Youth focused activities are hard for any group, but thanks to the ASAP Youth Council, the coalition has been having success getting youth involved. 

“Their input is invaluable, and when you have youth telling you “don’t advertise you are doing drug prevention to kids or they won’t come,” you listen,” said Mary Ball, ASAP Coordinator. “Their ideas were simple, focus on what kids like to do, then use that as a way into their world.  So, we did.  The first event we held was a video game tournament that we used for multiple purposes.  First, it was a great fundraiser for the kids.  Second, it was the perfect draw to get youth to show up.  Third, it was fun!  We chose a game everyone, young and old could play (Smash Bros.) and changed how we promoted the event to word-of-mouth, flyers where kids hang out, and utilized social media promotions.  The response was amazing.  But nothing in the advertising said anything about substance abuse prevention.  We had over 50 attendees at our first event, which was a small miracle compared to the 10-12 we normally got, if we were lucky.“

To incorporate the message of prevention, displays were placed at the event and announcements dispersed, reminding attendees about the dangers of sharing prescriptions; where to dispose of prescriptions; and pointing out how much fun they were having at an alcohol-free event.

The event not only drew youth, but the parents, friends, grandparents of the youth who participated, did not leave.  They stayed for the entire thing to cheer those competing in the tournament on, expanding the audience from the target of just youth, to all ages.  The success of this program led the coalition to try other things, such as taking advantage of the Pokémon Go game to bring people to ASAP by hosting a “Lure Party.”  The coalition got creative and added a cosplay contest to the video game tournament and increased participation by almost 10 percent.

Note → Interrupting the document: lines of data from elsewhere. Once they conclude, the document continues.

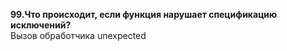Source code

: **99.Что происходит, если функция нарушает спецификацию исключений?**  
Вызов обработчика unexpected
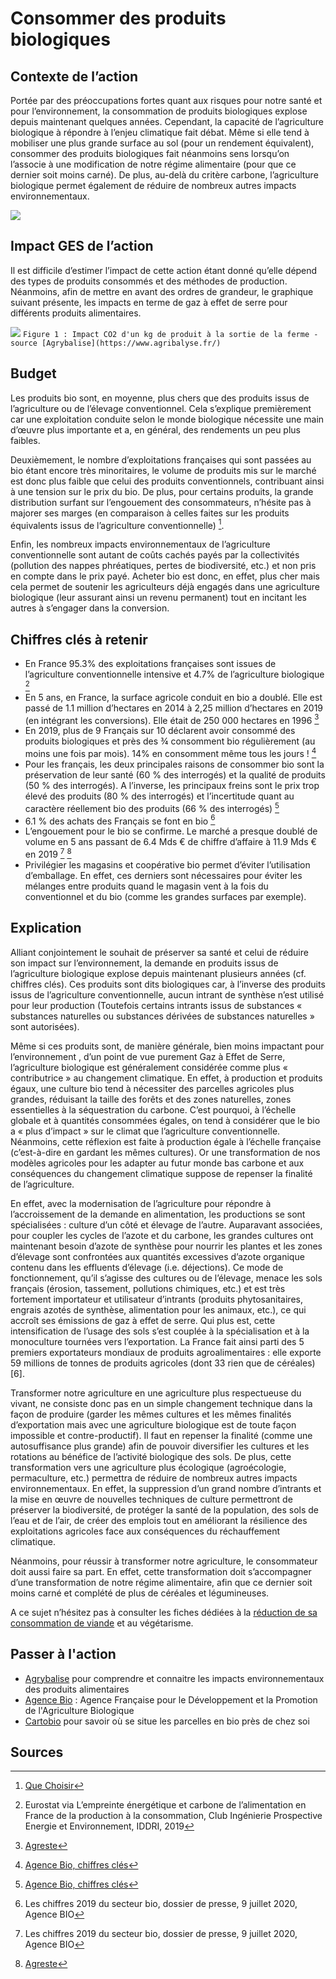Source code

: # Consommer des produits biologiques

## Contexte de l’action

Portée par des préoccupations fortes quant aux risques pour notre santé et pour l’environnement, la consommation de produits biologiques explose depuis
maintenant quelques années. Cependant, la capacité de l’agriculture biologique à répondre à l’enjeu climatique fait débat. Même si elle tend à mobiliser une plus grande surface au sol (pour un rendement équivalent), consommer des produits biologiques fait néanmoins sens lorsqu’on l’associe à une modification de notre régime alimentaire (pour que ce dernier soit moins carné).
De plus, au-delà du critère carbone, l’agriculture biologique permet également de réduire de nombreux autres impacts environnementaux.

![](https://ecolab-data.netlify.app/images/Chiffres-cles_Consommer-bio.png)

## Impact GES de l’action

Il est difficile d’estimer l’impact de cette action étant donné qu’elle dépend des types de produits consommés et des méthodes de production. 
Néanmoins, afin de mettre en avant des ordres de grandeur, le graphique suivant présente, les impacts en terme de gaz à effet de serre pour différents 
produits alimentaires.

![](https://ecolab-data.netlify.app/images/Impact_GES_bio_conventionel.PNG)
`Figure 1 : Impact CO2 d'un kg de produit à la sortie de la ferme - source [Agrybalise](https://www.agribalyse.fr/) `

## Budget

Les produits bio sont, en moyenne, plus chers que des produits issus de l’agriculture ou de l’élevage conventionnel. Cela s’explique premièrement car une 
exploitation conduite selon le monde biologique nécessite une main d’œuvre plus importante et a, en général, des rendements un peu plus faibles. 

Deuxièmement, le nombre d’exploitations françaises qui sont passées au bio étant encore très minoritaires, le volume de produits mis sur le marché est donc 
plus faible que celui des produits conventionnels, contribuant ainsi à une tension sur le prix du bio. 
De plus, pour certains produits, la grande distribution surfant sur l’engouement des consommateurs, n’hésite pas à majorer ses marges (en comparaison à celles 
faites sur les produits équivalents issus de l’agriculture conventionnelle) [^1]. 

Enfin, les nombreux impacts environnementaux de l’agriculture conventionnelle sont autant de coûts cachés payés par la collectivités (pollution des nappes 
phréatiques, pertes de biodiversité, etc.) et non pris en compte dans le prix payé.
Acheter bio est donc, en effet, plus cher mais cela permet de soutenir les agriculteurs déjà engagés dans une agriculture biologique (leur assurant ainsi 
un revenu permanent) tout en incitant les autres à s’engager dans la conversion.

## Chiffres clés à retenir

- En France 95.3% des exploitations françaises sont issues de l’agriculture conventionnelle intensive et 4.7% de l’agriculture biologique [^2]
-	En 5 ans, en France, la surface agricole conduit en bio a doublé. Elle est passé de 1.1 million d’hectares en 2014 à 2,25 million d’hectares en 2019 
(en intégrant les conversions). Elle était de 250 000 hectares en 1996 [^3]
-	En 2019, plus de 9 Français sur 10 déclarent avoir consommé des produits biologiques et près des ¾ consomment bio régulièrement (au moins une fois par 
mois). 14% en consomment même tous les jours ! [^4]
-	Pour les français, les deux principales raisons de consommer bio sont la préservation de leur santé (60 % des interrogés) et la qualité de produits 
(50 % des interrogés). A l’inverse, les principaux freins sont le prix trop élevé des produits (80 % des interrogés) et l’incertitude quant au caractère 
réellement bio des produits (66 % des interrogés) [^4]
-	6.1 % des achats des Français se font en bio [^5]
-	L’engouement pour le bio se confirme. Le marché a presque doublé de volume en 5 ans passant de 6.4 Mds € de chiffre d’affaire à 11.9 Mds € en 2019 [^5] [^3]
-	Privilégier les magasins et coopérative bio permet d’éviter l’utilisation d’emballage. En effet, ces derniers sont nécessaires pour éviter les mélanges 
entre produits quand le magasin vent à la fois du conventionnel et du bio (comme les grandes surfaces par exemple).

## Explication

Alliant conjointement le souhait de préserver sa santé et celui de réduire son impact sur l’environnement, la demande en produits issus de l’agriculture 
biologique explose depuis maintenant plusieurs années (cf. chiffres clés). Ces produits sont dits biologiques car, à l’inverse des produits issus de 
l’agriculture conventionnelle, aucun intrant  de synthèse n’est utilisé pour leur production (Toutefois certains intrants issus de substances « substances 
naturelles ou substances dérivées de substances naturelles » sont autorisées).

Même si ces produits sont, de manière générale, bien moins impactant pour l’environnement , d’un point de vue purement Gaz à Effet de Serre, l’agriculture 
biologique est généralement considérée comme plus « contributrice » au changement climatique. En effet, à production et produits égaux, une culture bio tend
à nécessiter des parcelles agricoles plus grandes, réduisant la taille des forêts et des zones naturelles, zones essentielles à la séquestration du carbone. 
C’est pourquoi, à l’échelle globale et à quantités consommées égales, on tend à considérer que le bio a « plus d’impact » sur le climat que l’agriculture conventionnelle. 
Néanmoins, cette réflexion est faite à production égale à l’échelle française (c’est-à-dire en gardant les mêmes cultures). Or une transformation de nos 
modèles agricoles pour les adapter au futur monde bas carbone et aux conséquences du changement climatique suppose de repenser la finalité de l’agriculture.

En effet, avec la modernisation de l’agriculture pour répondre à l’accroissement de la demande en alimentation, les productions se sont spécialisées : culture
d’un côté et élevage de l’autre. Auparavant associées, pour coupler les cycles de l’azote et du carbone, les grandes cultures ont maintenant besoin d’azote
de synthèse pour nourrir les plantes et les zones d’élevage sont confrontées aux quantités excessives d’azote organique contenu dans les effluents d’élevage
(i.e. déjections). Ce mode de fonctionnement, qu’il s’agisse des cultures ou de l’élevage, menace les sols français  (érosion, tassement, pollutions 
chimiques, etc.) et est très fortement importateur et utilisateur d’intrants (produits phytosanitaires, engrais azotés de synthèse, alimentation pour les animaux, etc.), ce qui accroît ses émissions de gaz à effet de serre. Qui plus est, cette intensification de l’usage des sols s’est couplée à la spécialisation et à la monoculture tournées vers l’exportation. La France fait ainsi parti des 5 premiers exportateurs mondiaux de produits agroalimentaires : elle exporte 59 millions de tonnes de produits agricoles (dont 33 rien que de céréales) [6].

Transformer notre agriculture en une agriculture plus respectueuse du vivant, ne consiste donc pas en un simple changement technique dans la façon de
produire (garder les mêmes cultures et les mêmes finalités d’exportation mais avec une agriculture biologique est de toute façon impossible et contre-productif). 
Il faut en repenser la finalité (comme une autosuffisance plus grande) afin de pouvoir diversifier les cultures et les rotations au bénéfice de l’activité 
biologique des sols. De plus, cette transformation vers une agriculture plus écologique (agroécologie, permaculture, etc.) permettra de réduire de nombreux 
autres impacts environnementaux. En effet, la suppression d’un grand nombre d’intrants et la mise en œuvre de nouvelles techniques de culture permettront 
de préserver la biodiversité, de protéger la santé de la population, des sols de l’eau et de l’air, de créer des emplois tout en améliorant la résilience 
des exploitations agricoles face aux conséquences du réchauffement climatique.

Néanmoins, pour réussir à transformer notre agriculture, le consommateur doit aussi faire sa part. En effet, cette transformation doit s’accompagner d’une 
transformation de notre régime alimentaire, afin que ce dernier soit moins carné et complété de plus de céréales et légumineuses. 

A ce sujet n’hésitez pas à consulter les fiches dédiées à la [réduction de sa consommation de viande](https://nosgestesclimat.fr/actions/plus/alimentation/r%C3%A9duire-viande/par-deux)
et au végétarisme. 

## Passer à l'action

- [Agrybalise](https://www.agribalyse.fr/) pour comprendre et connaitre les impacts environnementaux des produits alimentaires
- [Agence Bio](https://www.agencebio.org/) : Agence Française pour le Développement et la Promotion de l'Agriculture Biologique
- [Cartobio](https://cartobio.org/#/) pour savoir où se situe les parcelles en bio près de chez soi

## Sources

[^1]: [Que Choisir](https://www.quechoisir.org/action-ufc-que-choisir-sur-marges-sur-les-fruits-et-legumes-bio-la-grande-distribution-matraque-toujours-les-consommateurs-n69471/)
[^2]: Eurostat via L’empreinte énergétique et carbone de l’alimentation en France de la production à la consommation, Club Ingénierie Prospective Energie et Environnement, IDDRI, 2019
[^3]: [Agreste](https://agreste.agriculture.gouv.fr/agreste-web/download/publication/publie/GraFra2020Chap9.3/Graf2035%20-%20Agriculture%20biologique.pdf)
[^4]: [Agence Bio, chiffres clés](https://www.agencebio.org/vos-outils/les-chiffres-cles/) 
[^5]: Les chiffres 2019 du secteur bio, dossier de presse, 9 juillet 2020, Agence BIO
[^6]: [Scénario Afterres 2050, version 2016, Solagro](https://afterres2050.solagro.org/wp-content/uploads/2015/11/solagro_afterres2050_version2016.pdf)
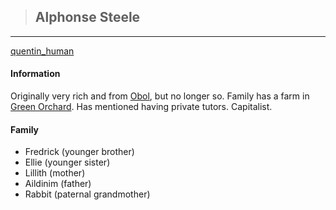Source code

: >## Alphonse Steele

--- 

[quentin_human](../../../Templates/images/quentin.png "Quentin Thexius human form")

#### Information

Originally very rich and from [Obol](../../Locations/Obol.md), but no longer so. Family has a farm in [Green Orchard](../../Locations/Green%20Orchard.md). Has mentioned having private tutors. Capitalist.

#### Family

- Fredrick (younger brother)
- Ellie (younger sister)
- Lillith (mother)
- Aildinim (father)
- Rabbit (paternal grandmother)

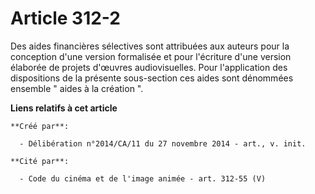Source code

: # Article 312-2

Des aides financières sélectives sont attribuées aux auteurs pour la conception d'une version formalisée et pour l'écriture
d'une version élaborée de projets d'œuvres audiovisuelles. Pour l'application des dispositions de la présente sous-section
ces aides sont dénommées ensemble " aides à la création ".

**Liens relatifs à cet article**

	**Créé par**:

	  - Délibération n°2014/CA/11 du 27 novembre 2014 - art., v. init.

	**Cité par**:

	  - Code du cinéma et de l'image animée - art. 312-55 (V)
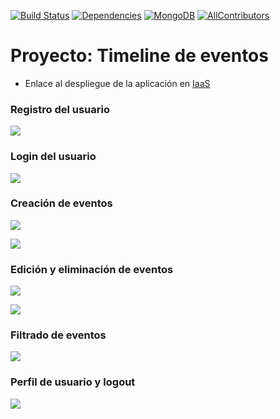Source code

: [![Build Status](https://travis-ci.org/ULL-ESIT-DSI-1617/proyecto-dsi-aitor-nestor-omar-35l2v3.svg?branch=master)](https://travis-ci.org/ULL-ESIT-DSI-1617/proyecto-dsi-aitor-nestor-omar-35l2v3)
[![Dependencies](https://img.shields.io/david/expressjs/express.svg)]()
[![MongoDB](https://img.shields.io/badge/mongodb-v3.4.4-green.svg)]()
[![AllContributors](https://img.shields.io/badge/all_contributors-3-blue.svg?style=flat-square)](#contributors)


# Proyecto: Timeline de eventos


* Enlace al despliegue de la aplicación en [IaaS](http://10.6.128.26:8090/login)

### Registro del usuario

![](https://goo.gl/48nH0O)


### Login del usuario

![](https://media.giphy.com/media/w4FVFCvrDnruU/giphy.gif)

### Creación de eventos

![](https://media.giphy.com/media/11EJMbtipZ3etG/giphy.gif)

![](https://media.giphy.com/media/3phEAOtbGruVi/giphy.gif)

### Edición y eliminación de eventos

![](https://media.giphy.com/media/Pgm4WKsey7jeE/giphy.gif)

![](https://media.giphy.com/media/UG0h9O5W4cOT6/giphy.gif)

### Filtrado de eventos

![](https://media.giphy.com/media/13pR3P8ewRcmWI/giphy.gif)

### Perfil de usuario y logout

![](https://media.giphy.com/media/kUnTaJt5kag2Q/giphy.gif)

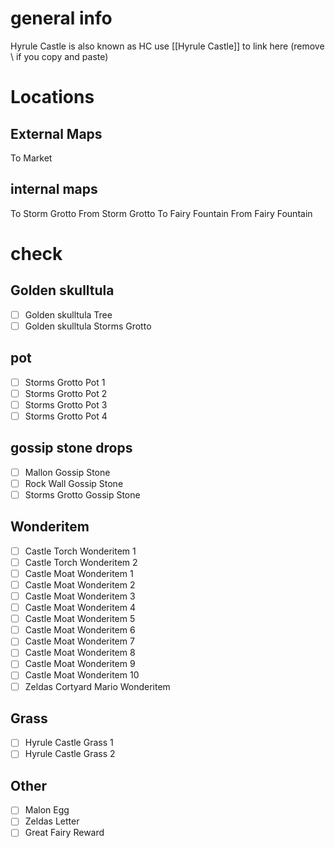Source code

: # general info 
Hyrule Castle is also known as HC use \[\[Hyrule Castle]] to link here (remove \\ if you copy and paste)
# Locations
## External Maps
To Market
## internal maps
To Storm Grotto
From Storm Grotto
To Fairy Fountain 
From Fairy Fountain 
# check
## Golden skulltula
- [ ] Golden skulltula Tree
- [ ] Golden skulltula Storms Grotto
## pot
- [ ] Storms Grotto Pot 1
- [ ] Storms Grotto Pot 2
- [ ] Storms Grotto Pot 3
- [ ] Storms Grotto Pot 4
## gossip stone drops
- [ ] Mallon Gossip Stone
- [ ] Rock Wall Gossip Stone
- [ ] Storms Grotto Gossip Stone
## Wonderitem
- [ ] Castle Torch Wonderitem 1
- [ ] Castle Torch Wonderitem 2
- [ ] Castle Moat Wonderitem 1
- [ ] Castle Moat Wonderitem 2
- [ ] Castle Moat Wonderitem 3
- [ ] Castle Moat Wonderitem 4
- [ ] Castle Moat Wonderitem 5
- [ ] Castle Moat Wonderitem 6
- [ ] Castle Moat Wonderitem 7
- [ ] Castle Moat Wonderitem 8
- [ ] Castle Moat Wonderitem 9
- [ ] Castle Moat Wonderitem 10
- [ ] Zeldas Cortyard Mario Wonderitem
## Grass
- [ ] Hyrule Castle Grass 1
- [ ] Hyrule Castle Grass 2
## Other
- [ ] Malon Egg
- [ ] Zeldas Letter
- [ ] Great Fairy Reward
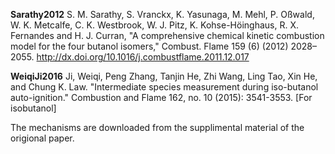 **Sarathy2012**  S. M. Sarathy, S. Vranckx, K. Yasunaga, M. Mehl, P. Oßwald, W. K. Metcalfe, C. K. Westbrook, W. J. Pitz, K. Kohse-Höinghaus, R. X. Fernandes and H. J. Curran, "A comprehensive chemical kinetic combustion model for the four butanol isomers," Combust. Flame 159 (6) (2012) 2028–2055. http://dx.doi.org/10.1016/j.combustflame.2011.12.017

**WeiqiJi2016** Ji, Weiqi, Peng Zhang, Tanjin He, Zhi Wang, Ling Tao, Xin He, and Chung K. Law. "Intermediate species measurement during iso-butanol auto-ignition." Combustion and Flame 162, no. 10 (2015): 3541-3553. [For isobutanol] 

The mechanisms are downloaded from the supplimental material of the origional paper.
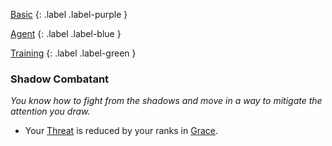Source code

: 
[Basic](Game/Basic-List)
{: .label .label-purple }

[Agent](Game/Agent)
{: .label .label-blue }

[Training](Game/Training-List)
{: .label .label-green }
### Shadow Combatant
*You know how to fight from the shadows and move in a way to mitigate the attention you draw.*
* Your [Threat](Game/Core/Weapons#Threat) is reduced by your ranks in [Grace](Game/Core/Agility#Grace).

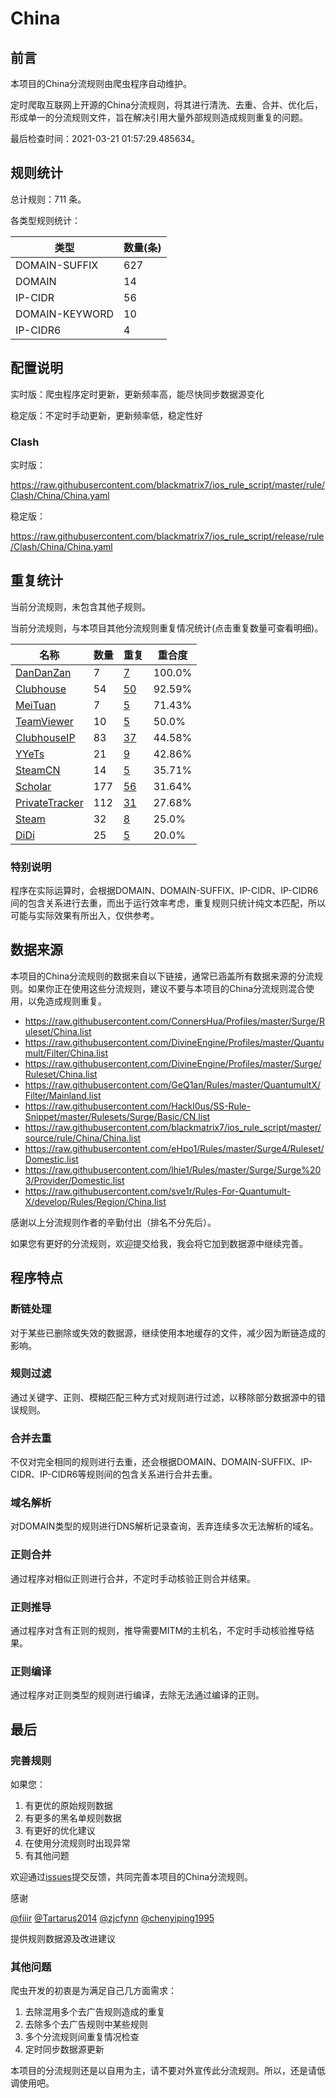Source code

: # China

## 前言

本项目的China分流规则由爬虫程序自动维护。

定时爬取互联网上开源的China分流规则，将其进行清洗、去重、合并、优化后，形成单一的分流规则文件，旨在解决引用大量外部规则造成规则重复的问题。

最后检查时间：2021-03-21 01:57:29.485634。

## 规则统计

总计规则：711 条。

各类型规则统计：

| 类型 | 数量(条) |
| ---- | ---- |
| DOMAIN-SUFFIX | 627 |
| DOMAIN | 14 |
| IP-CIDR | 56 |
| DOMAIN-KEYWORD | 10 |
| IP-CIDR6 | 4 |
## 配置说明

实时版：爬虫程序定时更新，更新频率高，能尽快同步数据源变化

稳定版：不定时手动更新，更新频率低，稳定性好

### Clash 
实时版：

https://raw.githubusercontent.com/blackmatrix7/ios_rule_script/master/rule/Clash/China/China.yaml

稳定版：

https://raw.githubusercontent.com/blackmatrix7/ios_rule_script/release/rule/Clash/China/China.yaml

## 重复统计


当前分流规则，未包含其他子规则。


当前分流规则，与本项目其他分流规则重复情况统计(点击重复数量可查看明细)。



| 名称 | 数量 | 重复 | 重合度 |
| ---- | ---- | ---- | ------ |
|  [DanDanZan](https://github.com/blackmatrix7/ios_rule_script/tree/master/rule/Clash/DanDanZan)    | 7   | [7](https://raw.githubusercontent.com/blackmatrix7/ios_rule_script/master/rule/Clash/China/China_Repeat.list)   |   100.0% |
|  [Clubhouse](https://github.com/blackmatrix7/ios_rule_script/tree/master/rule/Clash/Clubhouse)    | 54   | [50](https://raw.githubusercontent.com/blackmatrix7/ios_rule_script/master/rule/Clash/China/China_Repeat.list)   |   92.59% |
|  [MeiTuan](https://github.com/blackmatrix7/ios_rule_script/tree/master/rule/Clash/MeiTuan)    | 7   | [5](https://raw.githubusercontent.com/blackmatrix7/ios_rule_script/master/rule/Clash/China/China_Repeat.list)   |   71.43% |
|  [TeamViewer](https://github.com/blackmatrix7/ios_rule_script/tree/master/rule/Clash/TeamViewer)    | 10   | [5](https://raw.githubusercontent.com/blackmatrix7/ios_rule_script/master/rule/Clash/China/China_Repeat.list)   |   50.0% |
|  [ClubhouseIP](https://github.com/blackmatrix7/ios_rule_script/tree/master/rule/Clash/ClubhouseIP)    | 83   | [37](https://raw.githubusercontent.com/blackmatrix7/ios_rule_script/master/rule/Clash/China/China_Repeat.list)   |   44.58% |
|  [YYeTs](https://github.com/blackmatrix7/ios_rule_script/tree/master/rule/Clash/YYeTs)    | 21   | [9](https://raw.githubusercontent.com/blackmatrix7/ios_rule_script/master/rule/Clash/China/China_Repeat.list)   |   42.86% |
|  [SteamCN](https://github.com/blackmatrix7/ios_rule_script/tree/master/rule/Clash/SteamCN)    | 14   | [5](https://raw.githubusercontent.com/blackmatrix7/ios_rule_script/master/rule/Clash/China/China_Repeat.list)   |   35.71% |
|  [Scholar](https://github.com/blackmatrix7/ios_rule_script/tree/master/rule/Clash/Scholar)    | 177   | [56](https://raw.githubusercontent.com/blackmatrix7/ios_rule_script/master/rule/Clash/China/China_Repeat.list)   |   31.64% |
|  [PrivateTracker](https://github.com/blackmatrix7/ios_rule_script/tree/master/rule/Clash/PrivateTracker)    | 112   | [31](https://raw.githubusercontent.com/blackmatrix7/ios_rule_script/master/rule/Clash/China/China_Repeat.list)   |   27.68% |
|  [Steam](https://github.com/blackmatrix7/ios_rule_script/tree/master/rule/Clash/Steam)    | 32   | [8](https://raw.githubusercontent.com/blackmatrix7/ios_rule_script/master/rule/Clash/China/China_Repeat.list)   |   25.0% |
|  [DiDi](https://github.com/blackmatrix7/ios_rule_script/tree/master/rule/Clash/DiDi)    | 25   | [5](https://raw.githubusercontent.com/blackmatrix7/ios_rule_script/master/rule/Clash/China/China_Repeat.list)   |   20.0% |
### 特别说明
程序在实际运算时，会根据DOMAIN、DOMAIN-SUFFIX、IP-CIDR、IP-CIDR6间的包含关系进行去重，而出于运行效率考虑，重复规则只统计纯文本匹配，所以可能与实际效果有所出入，仅供参考。

## 数据来源

本项目的China分流规则的数据来自以下链接，通常已涵盖所有数据来源的分流规则。如果你正在使用这些分流规则，建议不要与本项目的China分流规则混合使用，以免造成规则重复。

- https://raw.githubusercontent.com/ConnersHua/Profiles/master/Surge/Ruleset/China.list
- https://raw.githubusercontent.com/DivineEngine/Profiles/master/Quantumult/Filter/China.list
- https://raw.githubusercontent.com/DivineEngine/Profiles/master/Surge/Ruleset/China.list
- https://raw.githubusercontent.com/GeQ1an/Rules/master/QuantumultX/Filter/Mainland.list
- https://raw.githubusercontent.com/Hackl0us/SS-Rule-Snippet/master/Rulesets/Surge/Basic/CN.list
- https://raw.githubusercontent.com/blackmatrix7/ios_rule_script/master/source/rule/China/China.list
- https://raw.githubusercontent.com/eHpo1/Rules/master/Surge4/Ruleset/Domestic.list
- https://raw.githubusercontent.com/lhie1/Rules/master/Surge/Surge%203/Provider/Domestic.list
- https://raw.githubusercontent.com/sve1r/Rules-For-Quantumult-X/develop/Rules/Region/China.list


感谢以上分流规则作者的辛勤付出（排名不分先后）。

如果您有更好的分流规则，欢迎提交给我，我会将它加到数据源中继续完善。

## 程序特点

### 断链处理

对于某些已删除或失效的数据源，继续使用本地缓存的文件，减少因为断链造成的影响。

### 规则过滤

通过关键字、正则、模糊匹配三种方式对规则进行过滤，以移除部分数据源中的错误规则。

### 合并去重

不仅对完全相同的规则进行去重，还会根据DOMAIN、DOMAIN-SUFFIX、IP-CIDR、IP-CIDR6等规则间的包含关系进行合并去重。

### 域名解析

对DOMAIN类型的规则进行DNS解析记录查询，丢弃连续多次无法解析的域名。

### 正则合并

通过程序对相似正则进行合并，不定时手动核验正则合并结果。

### 正则推导

通过程序对含有正则的规则，推导需要MITM的主机名，不定时手动核验推导结果。

### 正则编译

通过程序对正则类型的规则进行编译，去除无法通过编译的正则。

## 最后

### 完善规则

如果您：

1. 有更优的原始规则数据
2. 有更多的黑名单规则数据
3. 有更好的优化建议
4. 在使用分流规则时出现异常
5. 有其他问题

欢迎通过[issues](https://github.com/blackmatrix7/ios_rule_script/issues/new)提交反馈，共同完善本项目的China分流规则。

感谢

[@fiiir](https://github.com/fiiir) [@Tartarus2014](https://github.com/Tartarus2014) [@zjcfynn](https://github.com/zjcfynn) [@chenyiping1995](https://github.com/chenyiping1995) 

提供规则数据源及改进建议

### 其他问题

爬虫开发的初衷是为满足自己几方面需求：

1. 去除混用多个去广告规则造成的重复
2. 去除多个去广告规则中某些规则
3. 多个分流规则间重复情况检查
4. 定时同步数据源更新

本项目的分流规则还是以自用为主，请不要对外宣传此分流规则。所以，还是请低调使用吧。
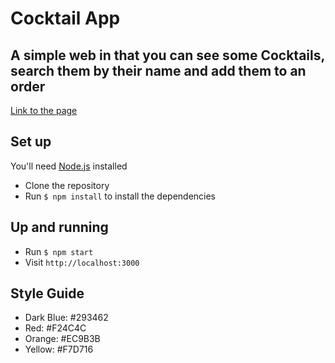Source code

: # Cocktail App

## A simple web in that you can see some Cocktails, search them by their name and add them to an order

[Link to the page](https://cocktails-beta.vercel.app)

## Set up

You'll need [Node.js](https://nodejs.org/en/) installed

- Clone the repository 
- Run `$ npm install` to install the dependencies 

## Up and running 

- Run `$ npm start` 
- Visit `http://localhost:3000`

## Style Guide

- Dark Blue: #293462
- Red: #F24C4C
- Orange: #EC9B3B
- Yellow: #F7D716
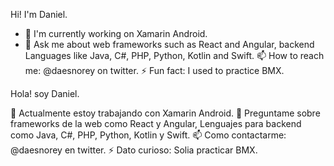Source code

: Hi! I'm Daniel.

- 🔭 I'm currently working on Xamarin Android.
- 💬 Ask me about web frameworks such as React and Angular, backend Languages like Java, C#, PHP, Python, Kotlin and Swift.
📫 How to reach me: @daesnorey on twitter.
⚡ Fun fact: I used to practice BMX.

Hola! soy Daniel.

🔭 Actualmente estoy trabajando con Xamarin Android.
💬 Preguntame sobre frameworks de la web como React y Angular, Lenguajes para backend como Java, C#, PHP, Python, Kotlin y Swift.
📫 Como contactarme: @daesnorey en twitter.
⚡ Dato curioso: Solia practicar BMX.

The coalition even designed pop culture prevention buttons that kids snag off the prevention tables because they want to wear that message.

“Listen to your youth members.  They are smart, they know what other kids want to see and will participate in,” advises Ball. “Do not be closed off to stepping out of your adult-zone and entering their world.  If we want kids to listen to our messages, we need to go to them and not expect them to come to us.”